EXERCISE GOAL: Each line that contains the word "mainLock" is to be copied from the records below.

RECORDS TO PROCESS:
=== Section Start ===

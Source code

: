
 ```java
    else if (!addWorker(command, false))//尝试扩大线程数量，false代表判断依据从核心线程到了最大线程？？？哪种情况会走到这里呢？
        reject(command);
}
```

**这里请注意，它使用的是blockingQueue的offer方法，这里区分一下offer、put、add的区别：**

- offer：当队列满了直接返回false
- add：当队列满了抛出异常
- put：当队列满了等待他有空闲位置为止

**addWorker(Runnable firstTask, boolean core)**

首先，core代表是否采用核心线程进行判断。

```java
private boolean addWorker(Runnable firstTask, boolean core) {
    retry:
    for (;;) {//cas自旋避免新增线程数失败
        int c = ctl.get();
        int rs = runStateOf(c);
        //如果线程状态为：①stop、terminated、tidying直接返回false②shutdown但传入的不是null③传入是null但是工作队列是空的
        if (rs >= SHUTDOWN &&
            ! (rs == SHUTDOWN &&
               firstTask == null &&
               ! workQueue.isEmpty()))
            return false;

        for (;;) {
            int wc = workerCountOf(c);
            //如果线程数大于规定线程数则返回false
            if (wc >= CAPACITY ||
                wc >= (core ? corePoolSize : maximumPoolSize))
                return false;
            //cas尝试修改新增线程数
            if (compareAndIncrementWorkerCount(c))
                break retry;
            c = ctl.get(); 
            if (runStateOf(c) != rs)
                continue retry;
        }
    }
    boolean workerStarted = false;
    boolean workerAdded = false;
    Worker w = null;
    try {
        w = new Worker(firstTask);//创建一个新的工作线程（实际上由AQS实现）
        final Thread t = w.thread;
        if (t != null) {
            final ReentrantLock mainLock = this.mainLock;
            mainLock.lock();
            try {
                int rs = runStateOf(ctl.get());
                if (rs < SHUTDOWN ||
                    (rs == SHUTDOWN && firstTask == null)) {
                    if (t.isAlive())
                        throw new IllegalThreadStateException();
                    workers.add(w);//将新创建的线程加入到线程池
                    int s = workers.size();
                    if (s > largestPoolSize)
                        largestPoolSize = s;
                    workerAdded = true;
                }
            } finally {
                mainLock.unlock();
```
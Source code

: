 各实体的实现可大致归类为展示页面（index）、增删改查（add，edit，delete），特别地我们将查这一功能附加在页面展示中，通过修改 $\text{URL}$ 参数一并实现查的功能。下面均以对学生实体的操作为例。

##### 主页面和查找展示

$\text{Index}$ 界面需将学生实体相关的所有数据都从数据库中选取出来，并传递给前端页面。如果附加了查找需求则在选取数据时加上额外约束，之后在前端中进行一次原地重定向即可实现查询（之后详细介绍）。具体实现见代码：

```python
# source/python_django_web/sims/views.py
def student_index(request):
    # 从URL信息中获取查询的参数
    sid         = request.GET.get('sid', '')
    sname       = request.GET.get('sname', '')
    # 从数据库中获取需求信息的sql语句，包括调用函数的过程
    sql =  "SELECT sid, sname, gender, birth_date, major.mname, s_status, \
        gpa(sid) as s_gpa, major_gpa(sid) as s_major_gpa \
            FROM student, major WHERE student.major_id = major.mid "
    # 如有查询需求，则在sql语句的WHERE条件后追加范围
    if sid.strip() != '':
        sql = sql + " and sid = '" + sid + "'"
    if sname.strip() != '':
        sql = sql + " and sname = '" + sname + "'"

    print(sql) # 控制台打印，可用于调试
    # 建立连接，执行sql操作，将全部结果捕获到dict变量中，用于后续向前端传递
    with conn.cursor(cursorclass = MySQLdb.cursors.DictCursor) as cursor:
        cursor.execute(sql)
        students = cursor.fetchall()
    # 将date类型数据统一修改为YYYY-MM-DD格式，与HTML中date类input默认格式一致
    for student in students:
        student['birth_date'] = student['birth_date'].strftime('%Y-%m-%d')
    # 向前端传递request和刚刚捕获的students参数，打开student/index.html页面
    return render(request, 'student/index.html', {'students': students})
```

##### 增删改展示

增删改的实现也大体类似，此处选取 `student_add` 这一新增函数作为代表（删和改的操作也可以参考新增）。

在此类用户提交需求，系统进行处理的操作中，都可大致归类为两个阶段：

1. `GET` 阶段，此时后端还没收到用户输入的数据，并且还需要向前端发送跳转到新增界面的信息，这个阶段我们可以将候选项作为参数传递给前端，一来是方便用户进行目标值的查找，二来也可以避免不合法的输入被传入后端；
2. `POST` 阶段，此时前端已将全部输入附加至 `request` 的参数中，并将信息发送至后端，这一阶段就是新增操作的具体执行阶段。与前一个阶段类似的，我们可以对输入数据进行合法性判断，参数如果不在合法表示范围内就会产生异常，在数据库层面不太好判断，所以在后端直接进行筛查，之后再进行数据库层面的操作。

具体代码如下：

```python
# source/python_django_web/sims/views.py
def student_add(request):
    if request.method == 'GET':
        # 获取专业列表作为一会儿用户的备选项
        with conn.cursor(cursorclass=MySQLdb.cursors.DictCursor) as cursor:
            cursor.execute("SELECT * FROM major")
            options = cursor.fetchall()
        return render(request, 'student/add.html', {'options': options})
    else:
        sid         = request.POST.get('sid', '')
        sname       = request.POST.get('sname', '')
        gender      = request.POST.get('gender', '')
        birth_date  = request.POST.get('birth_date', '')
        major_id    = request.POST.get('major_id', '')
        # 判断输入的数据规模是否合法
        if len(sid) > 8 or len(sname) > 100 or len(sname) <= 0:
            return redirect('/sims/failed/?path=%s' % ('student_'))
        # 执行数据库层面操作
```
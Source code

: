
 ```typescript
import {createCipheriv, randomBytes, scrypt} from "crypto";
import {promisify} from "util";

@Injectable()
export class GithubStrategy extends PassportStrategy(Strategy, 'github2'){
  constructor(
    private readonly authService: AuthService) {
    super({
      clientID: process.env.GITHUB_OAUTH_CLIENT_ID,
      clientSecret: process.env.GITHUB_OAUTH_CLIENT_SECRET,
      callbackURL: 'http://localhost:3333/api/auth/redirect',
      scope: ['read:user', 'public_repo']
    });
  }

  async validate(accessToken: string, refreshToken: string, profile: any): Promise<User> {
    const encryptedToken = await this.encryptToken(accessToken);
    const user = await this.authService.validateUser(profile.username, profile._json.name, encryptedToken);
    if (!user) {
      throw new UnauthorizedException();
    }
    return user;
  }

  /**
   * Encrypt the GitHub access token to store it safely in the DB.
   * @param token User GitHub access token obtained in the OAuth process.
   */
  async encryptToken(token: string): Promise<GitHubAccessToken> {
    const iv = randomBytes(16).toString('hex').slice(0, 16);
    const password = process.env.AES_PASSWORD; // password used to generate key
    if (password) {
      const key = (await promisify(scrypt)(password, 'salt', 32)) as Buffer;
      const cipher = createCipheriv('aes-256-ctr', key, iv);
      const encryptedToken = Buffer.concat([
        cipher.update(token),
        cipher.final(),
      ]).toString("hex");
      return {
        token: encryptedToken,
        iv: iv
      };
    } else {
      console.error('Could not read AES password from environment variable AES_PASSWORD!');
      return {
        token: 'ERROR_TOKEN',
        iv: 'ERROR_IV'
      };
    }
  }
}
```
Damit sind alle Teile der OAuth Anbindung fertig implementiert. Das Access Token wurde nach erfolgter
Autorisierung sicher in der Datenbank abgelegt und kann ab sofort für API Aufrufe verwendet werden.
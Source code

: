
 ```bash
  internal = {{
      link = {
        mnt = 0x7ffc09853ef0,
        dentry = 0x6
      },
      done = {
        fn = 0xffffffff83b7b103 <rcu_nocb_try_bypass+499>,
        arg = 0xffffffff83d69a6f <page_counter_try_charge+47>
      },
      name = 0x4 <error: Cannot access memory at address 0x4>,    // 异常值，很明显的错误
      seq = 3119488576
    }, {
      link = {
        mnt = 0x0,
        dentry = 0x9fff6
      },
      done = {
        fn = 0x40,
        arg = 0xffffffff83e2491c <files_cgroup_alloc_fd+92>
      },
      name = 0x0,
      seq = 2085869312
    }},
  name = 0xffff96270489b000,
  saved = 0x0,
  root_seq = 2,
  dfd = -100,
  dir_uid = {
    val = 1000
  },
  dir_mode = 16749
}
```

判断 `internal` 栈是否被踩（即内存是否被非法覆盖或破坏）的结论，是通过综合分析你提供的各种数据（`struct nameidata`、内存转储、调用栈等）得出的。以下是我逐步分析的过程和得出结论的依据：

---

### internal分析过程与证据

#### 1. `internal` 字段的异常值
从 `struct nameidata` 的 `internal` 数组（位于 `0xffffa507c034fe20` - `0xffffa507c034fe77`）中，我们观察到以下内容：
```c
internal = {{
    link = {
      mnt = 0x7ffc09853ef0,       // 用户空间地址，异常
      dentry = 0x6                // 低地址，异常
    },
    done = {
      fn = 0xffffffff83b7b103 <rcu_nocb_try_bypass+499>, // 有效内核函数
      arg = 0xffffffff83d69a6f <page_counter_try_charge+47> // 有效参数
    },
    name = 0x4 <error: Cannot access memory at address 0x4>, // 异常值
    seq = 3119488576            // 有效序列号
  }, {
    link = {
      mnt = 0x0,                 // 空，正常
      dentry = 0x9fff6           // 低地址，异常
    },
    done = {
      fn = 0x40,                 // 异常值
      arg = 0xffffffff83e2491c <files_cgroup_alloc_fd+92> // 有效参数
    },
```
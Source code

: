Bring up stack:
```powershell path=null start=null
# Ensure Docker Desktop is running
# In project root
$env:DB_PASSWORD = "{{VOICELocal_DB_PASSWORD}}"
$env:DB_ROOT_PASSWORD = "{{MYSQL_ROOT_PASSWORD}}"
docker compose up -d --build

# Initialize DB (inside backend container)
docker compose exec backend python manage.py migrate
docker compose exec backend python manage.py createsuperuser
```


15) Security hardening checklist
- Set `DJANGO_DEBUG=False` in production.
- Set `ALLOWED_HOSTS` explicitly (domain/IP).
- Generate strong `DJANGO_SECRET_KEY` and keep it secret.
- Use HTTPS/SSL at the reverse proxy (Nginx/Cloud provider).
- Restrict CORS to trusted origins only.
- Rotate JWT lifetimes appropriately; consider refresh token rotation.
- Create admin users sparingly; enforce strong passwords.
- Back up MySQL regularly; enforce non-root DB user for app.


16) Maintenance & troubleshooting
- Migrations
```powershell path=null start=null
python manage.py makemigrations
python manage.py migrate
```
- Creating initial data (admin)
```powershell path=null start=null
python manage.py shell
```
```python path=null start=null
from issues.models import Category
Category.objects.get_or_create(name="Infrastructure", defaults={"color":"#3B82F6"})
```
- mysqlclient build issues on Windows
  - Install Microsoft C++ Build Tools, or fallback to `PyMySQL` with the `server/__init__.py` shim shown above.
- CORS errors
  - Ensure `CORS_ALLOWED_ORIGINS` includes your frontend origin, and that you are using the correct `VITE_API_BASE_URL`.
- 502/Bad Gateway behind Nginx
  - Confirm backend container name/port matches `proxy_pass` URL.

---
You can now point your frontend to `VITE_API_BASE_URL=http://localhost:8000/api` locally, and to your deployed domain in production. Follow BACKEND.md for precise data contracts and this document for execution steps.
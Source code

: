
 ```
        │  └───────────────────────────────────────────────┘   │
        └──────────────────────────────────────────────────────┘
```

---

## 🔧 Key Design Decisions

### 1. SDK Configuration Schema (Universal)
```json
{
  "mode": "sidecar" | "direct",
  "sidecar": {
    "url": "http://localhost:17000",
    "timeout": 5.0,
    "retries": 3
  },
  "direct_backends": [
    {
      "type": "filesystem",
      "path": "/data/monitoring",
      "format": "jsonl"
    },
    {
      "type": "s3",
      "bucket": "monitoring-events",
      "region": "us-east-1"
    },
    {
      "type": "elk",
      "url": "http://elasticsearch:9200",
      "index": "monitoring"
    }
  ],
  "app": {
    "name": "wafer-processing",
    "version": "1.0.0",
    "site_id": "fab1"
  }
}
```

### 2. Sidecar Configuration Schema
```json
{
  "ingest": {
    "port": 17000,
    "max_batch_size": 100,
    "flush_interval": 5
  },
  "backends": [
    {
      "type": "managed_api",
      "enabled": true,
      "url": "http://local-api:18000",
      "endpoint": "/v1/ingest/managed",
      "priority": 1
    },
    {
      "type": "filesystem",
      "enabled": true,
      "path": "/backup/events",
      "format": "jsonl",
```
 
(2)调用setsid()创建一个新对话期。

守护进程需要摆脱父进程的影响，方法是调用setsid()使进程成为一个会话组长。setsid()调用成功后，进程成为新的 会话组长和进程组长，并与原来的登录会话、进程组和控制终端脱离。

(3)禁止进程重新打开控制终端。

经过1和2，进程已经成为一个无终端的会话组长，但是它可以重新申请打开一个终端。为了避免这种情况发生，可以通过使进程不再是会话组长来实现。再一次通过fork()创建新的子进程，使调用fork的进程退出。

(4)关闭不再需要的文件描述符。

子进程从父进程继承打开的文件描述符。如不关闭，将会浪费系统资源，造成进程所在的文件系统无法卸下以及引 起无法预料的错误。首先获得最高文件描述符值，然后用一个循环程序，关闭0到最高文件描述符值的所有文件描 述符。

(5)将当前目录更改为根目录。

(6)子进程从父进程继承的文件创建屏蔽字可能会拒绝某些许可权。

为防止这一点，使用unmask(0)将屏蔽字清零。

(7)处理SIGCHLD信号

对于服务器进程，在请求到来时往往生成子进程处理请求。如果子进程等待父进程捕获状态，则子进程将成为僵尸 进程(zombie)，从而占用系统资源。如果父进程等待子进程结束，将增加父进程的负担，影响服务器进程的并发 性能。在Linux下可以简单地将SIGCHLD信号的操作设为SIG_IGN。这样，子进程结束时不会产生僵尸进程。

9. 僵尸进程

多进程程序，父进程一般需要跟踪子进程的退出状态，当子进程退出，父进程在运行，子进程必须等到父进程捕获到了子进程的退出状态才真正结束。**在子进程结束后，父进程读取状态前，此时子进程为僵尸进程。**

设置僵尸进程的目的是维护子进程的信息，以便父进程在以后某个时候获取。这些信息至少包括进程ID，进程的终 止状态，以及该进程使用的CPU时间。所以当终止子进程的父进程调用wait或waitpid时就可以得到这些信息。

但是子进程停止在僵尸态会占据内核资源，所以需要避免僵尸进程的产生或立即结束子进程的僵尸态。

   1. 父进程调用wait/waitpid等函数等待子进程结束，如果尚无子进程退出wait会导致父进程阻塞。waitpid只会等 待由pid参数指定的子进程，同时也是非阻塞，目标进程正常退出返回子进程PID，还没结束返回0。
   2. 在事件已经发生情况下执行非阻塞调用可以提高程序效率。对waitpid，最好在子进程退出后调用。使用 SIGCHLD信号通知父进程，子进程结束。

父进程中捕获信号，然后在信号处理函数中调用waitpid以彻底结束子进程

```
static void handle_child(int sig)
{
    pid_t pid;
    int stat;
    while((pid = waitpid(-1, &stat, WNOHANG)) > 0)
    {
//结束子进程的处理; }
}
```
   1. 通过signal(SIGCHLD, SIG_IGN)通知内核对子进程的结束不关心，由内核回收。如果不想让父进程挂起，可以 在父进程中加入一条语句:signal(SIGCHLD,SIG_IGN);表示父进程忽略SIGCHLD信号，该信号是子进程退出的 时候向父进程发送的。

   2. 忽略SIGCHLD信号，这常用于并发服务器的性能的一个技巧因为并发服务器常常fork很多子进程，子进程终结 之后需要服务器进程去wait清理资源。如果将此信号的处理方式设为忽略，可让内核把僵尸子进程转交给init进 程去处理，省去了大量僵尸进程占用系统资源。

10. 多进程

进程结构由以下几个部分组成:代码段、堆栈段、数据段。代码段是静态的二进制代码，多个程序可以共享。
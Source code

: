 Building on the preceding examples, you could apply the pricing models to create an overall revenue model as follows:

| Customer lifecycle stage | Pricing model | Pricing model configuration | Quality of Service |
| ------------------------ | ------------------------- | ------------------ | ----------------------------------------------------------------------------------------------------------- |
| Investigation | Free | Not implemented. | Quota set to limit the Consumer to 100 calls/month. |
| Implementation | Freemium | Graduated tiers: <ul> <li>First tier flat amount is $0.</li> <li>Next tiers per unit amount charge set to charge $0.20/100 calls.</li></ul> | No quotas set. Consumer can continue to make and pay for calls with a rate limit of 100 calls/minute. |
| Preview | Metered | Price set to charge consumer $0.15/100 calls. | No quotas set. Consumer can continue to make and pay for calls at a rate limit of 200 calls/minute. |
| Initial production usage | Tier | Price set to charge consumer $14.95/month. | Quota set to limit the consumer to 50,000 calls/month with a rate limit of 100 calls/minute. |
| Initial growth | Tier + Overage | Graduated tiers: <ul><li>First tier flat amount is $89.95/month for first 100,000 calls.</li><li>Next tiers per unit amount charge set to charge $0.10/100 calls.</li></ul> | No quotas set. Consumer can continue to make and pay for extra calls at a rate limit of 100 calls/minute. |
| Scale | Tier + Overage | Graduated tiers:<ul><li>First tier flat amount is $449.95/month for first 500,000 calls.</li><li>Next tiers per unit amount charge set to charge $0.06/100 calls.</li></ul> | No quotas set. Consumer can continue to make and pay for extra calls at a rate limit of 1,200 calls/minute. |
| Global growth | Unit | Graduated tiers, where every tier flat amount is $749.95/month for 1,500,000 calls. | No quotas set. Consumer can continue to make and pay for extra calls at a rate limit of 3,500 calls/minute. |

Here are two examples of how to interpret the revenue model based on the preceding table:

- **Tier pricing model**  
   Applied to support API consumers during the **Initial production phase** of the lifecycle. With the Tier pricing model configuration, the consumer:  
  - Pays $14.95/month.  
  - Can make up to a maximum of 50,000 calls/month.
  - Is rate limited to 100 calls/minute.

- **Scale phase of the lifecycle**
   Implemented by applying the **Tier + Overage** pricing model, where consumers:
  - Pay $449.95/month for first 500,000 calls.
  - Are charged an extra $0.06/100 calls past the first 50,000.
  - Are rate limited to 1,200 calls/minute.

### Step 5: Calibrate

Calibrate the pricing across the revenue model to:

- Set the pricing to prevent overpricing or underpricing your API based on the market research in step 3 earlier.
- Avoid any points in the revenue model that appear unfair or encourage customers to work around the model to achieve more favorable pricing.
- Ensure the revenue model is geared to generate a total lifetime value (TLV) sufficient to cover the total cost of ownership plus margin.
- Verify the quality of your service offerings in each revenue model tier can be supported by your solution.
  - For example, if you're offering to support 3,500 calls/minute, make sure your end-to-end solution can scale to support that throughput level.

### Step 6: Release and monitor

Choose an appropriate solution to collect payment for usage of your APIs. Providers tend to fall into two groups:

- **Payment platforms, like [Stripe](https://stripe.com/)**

=== Section End ===

YOUR SOLUTION:
            final ReentrantLock mainLock = this.mainLock;
            mainLock.lock();
                mainLock.unlock();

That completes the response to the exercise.